__RAW DATA__
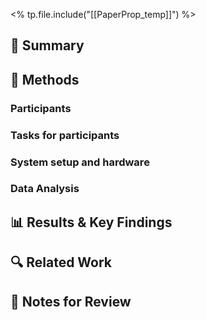 <% tp.file.include("[[PaperProp_temp]]") %>

## 📌 Summary


## 🔬 Methods 
### Participants



### Tasks for participants

### System setup and hardware

### Data Analysis

## 📊 Results & Key Findings 


## 🔍 Related Work 



## 📝 Notes for Review 
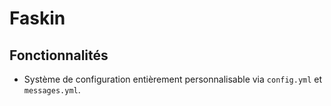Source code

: # Faskin

## Fonctionnalités
- Système de configuration entièrement personnalisable via `config.yml` et `messages.yml`.
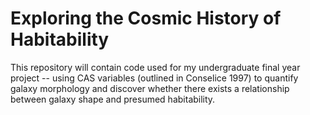 # Exploring the Cosmic History of Habitability
This repository will contain code used for my undergraduate final year project -- using CAS variables (outlined in Conselice 1997) to quantify galaxy morphology and discover whether there exists a relationship between galaxy shape and presumed habitability.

__AIM OF THE EXERCISE__
The answer is the entries above, given again exactly, with no pictures among them.

__ANSWER TO THE PROBLEM__
 <% tp.file.include("[[PaperProp_temp]]") %>

## 📌 Summary


## 🔬 Methods 
### Participants



### Tasks for participants

### System setup and hardware

### Data Analysis

## 📊 Results & Key Findings 


## 🔍 Related Work 



## 📝 Notes for Review 
Source code

: # Faskin

## Fonctionnalités
- Système de configuration entièrement personnalisable via `config.yml` et `messages.yml`.
 # Exploring the Cosmic History of Habitability
This repository will contain code used for my undergraduate final year project -- using CAS variables (outlined in Conselice 1997) to quantify galaxy morphology and discover whether there exists a relationship between galaxy shape and presumed habitability.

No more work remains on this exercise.